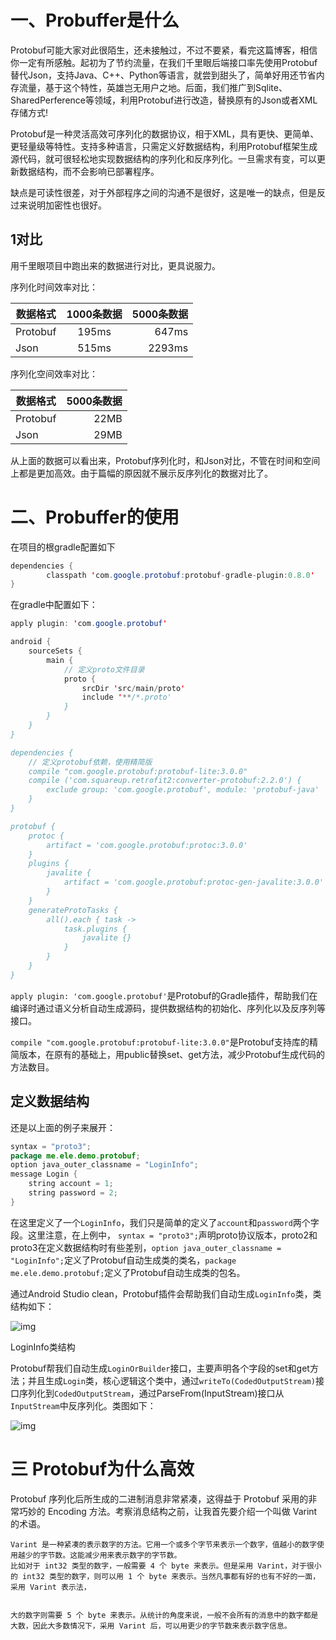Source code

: # 一、Probuffer是什么
Protobuf可能大家对此很陌生，还未接触过，不过不要紧，看完这篇博客，相信你一定有所感触。起初为了节约流量，在我们千里眼后端接口率先使用Protobuf替代Json，支持Java、C++、Python等语言，就尝到甜头了，简单好用还节省内存流量，基于这个特性，英雄岂无用户之地。后面，我们推广到Sqlite、SharedPerference等领域，利用Protobuf进行改造，替换原有的Json或者XML存储方式!

Protobuf是一种灵活高效可序列化的数据协议，相于XML，具有更快、更简单、更轻量级等特性。支持多种语言，只需定义好数据结构，利用Protobuf框架生成源代码，就可很轻松地实现数据结构的序列化和反序列化。一旦需求有变，可以更新数据结构，而不会影响已部署程序。

缺点是可读性很差，对于外部程序之间的沟通不是很好，这是唯一的缺点，但是反过来说明加密性也很好。

## 1对比
用千里眼项目中跑出来的数据进行对比，更具说服力。

序列化时间效率对比：

| 数据格式 | 1000条数据 | 5000条数据 |
| -------- | :--------: | ---------: |
| Protobuf |   195ms    |      647ms |
| Json     |   515ms    |     2293ms |

序列化空间效率对比：

| 数据格式 | 5000条数据 |
| -------- | ---------: |
| Protobuf |       22MB |
| Json     |       29MB |

从上面的数据可以看出来，Protobuf序列化时，和Json对比，不管在时间和空间上都是更加高效。由于篇幅的原因就不展示反序列化的数据对比了。

# 二、Probuffer的使用

在项目的根gradle配置如下



```java
dependencies {
        classpath 'com.google.protobuf:protobuf-gradle-plugin:0.8.0'
}
```

在gradle中配置如下：



```java
apply plugin: 'com.google.protobuf'

android {
    sourceSets {
        main {
            // 定义proto文件目录
            proto {
                srcDir 'src/main/proto'
                include '**/*.proto'
            }
        }
    }
}

dependencies {
    // 定义protobuf依赖，使用精简版
    compile "com.google.protobuf:protobuf-lite:3.0.0"
    compile ('com.squareup.retrofit2:converter-protobuf:2.2.0') {
        exclude group: 'com.google.protobuf', module: 'protobuf-java'
    }
}

protobuf {
    protoc {
        artifact = 'com.google.protobuf:protoc:3.0.0'
    }
    plugins {
        javalite {
            artifact = 'com.google.protobuf:protoc-gen-javalite:3.0.0'
        }
    }
    generateProtoTasks {
        all().each { task ->
            task.plugins {
                javalite {}
            }
        }
    }
}
```

`apply plugin: 'com.google.protobuf'`是Protobuf的Gradle插件，帮助我们在编译时通过语义分析自动生成源码，提供数据结构的初始化、序列化以及反序列等接口。

`compile "com.google.protobuf:protobuf-lite:3.0.0"`是Protobuf支持库的精简版本，在原有的基础上，用public替换set、get方法，减少Protobuf生成代码的方法数目。

## 定义数据结构

还是以上面的例子来展开：



```java
syntax = "proto3";
package me.ele.demo.protobuf;
option java_outer_classname = "LoginInfo";
message Login {
    string account = 1;
    string password = 2;
}
```

在这里定义了一个`LoginInfo`，我们只是简单的定义了`account`和`password`两个字段。这里注意，在上例中， `syntax = "proto3";`声明proto协议版本，proto2和proto3在定义数据结构时有些差别，`option java_outer_classname = "LoginInfo";`定义了Protobuf自动生成类的类名，`package me.ele.demo.protobuf;`定义了Protobuf自动生成类的包名。

通过Android Studio clean，Protobuf插件会帮助我们自动生成`LoginInfo`类，类结构如下：

![img](https:////upload-images.jianshu.io/upload_images/5133492-8e9518d464c5f206.png?imageMogr2/auto-orient/strip|imageView2/2/w/635/format/webp)

LoginInfo类结构

Protobuf帮我们自动生成`LoginOrBuilder`接口，主要声明各个字段的set和get方法；并且生成`Login`类，核心逻辑这个类中，通过`writeTo(CodedOutputStream)`接口序列化到`CodedOutputStream`，通过ParseFrom(InputStream)接口从`InputStream`中反序列化。类图如下：

![img](https:////upload-images.jianshu.io/upload_images/5133492-59864182aff99c8f.png?imageMogr2/auto-orient/strip|imageView2/2/w/793/format/webp)

# 三 Protobuf为什么高效
Protobuf 序列化后所生成的二进制消息非常紧凑，这得益于 Protobuf 采用的非常巧妙的 Encoding 方法。考察消息结构之前，让我首先要介绍一个叫做 Varint 的术语。

	Varint 是一种紧凑的表示数字的方法。它用一个或多个字节来表示一个数字，值越小的数字使用越少的字节数。这能减少用来表示数字的字节数。
	比如对于 int32 类型的数字，一般需要 4 个 byte 来表示。但是采用 Varint，对于很小的 int32 类型的数字，则可以用 1 个 byte 来表示。当然凡事都有好的也有不好的一面，采用 Varint 表示法，


	大的数字则需要 5 个 byte 来表示。从统计的角度来说，一般不会所有的消息中的数字都是大数，因此大多数情况下，采用 Varint 后，可以用更少的字节数来表示数字信息。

→ **Work order**
Every line where "auto" appears must be returned from the listing above.

→ **Finished exercise**
![img](https:////upload-images.jianshu.io/upload_images/5133492-8e9518d464c5f206.png?imageMogr2/auto-orient/strip|imageView2/2/w/635/format/webp)
![img](https:////upload-images.jianshu.io/upload_images/5133492-59864182aff99c8f.png?imageMogr2/auto-orient/strip|imageView2/2/w/793/format/webp)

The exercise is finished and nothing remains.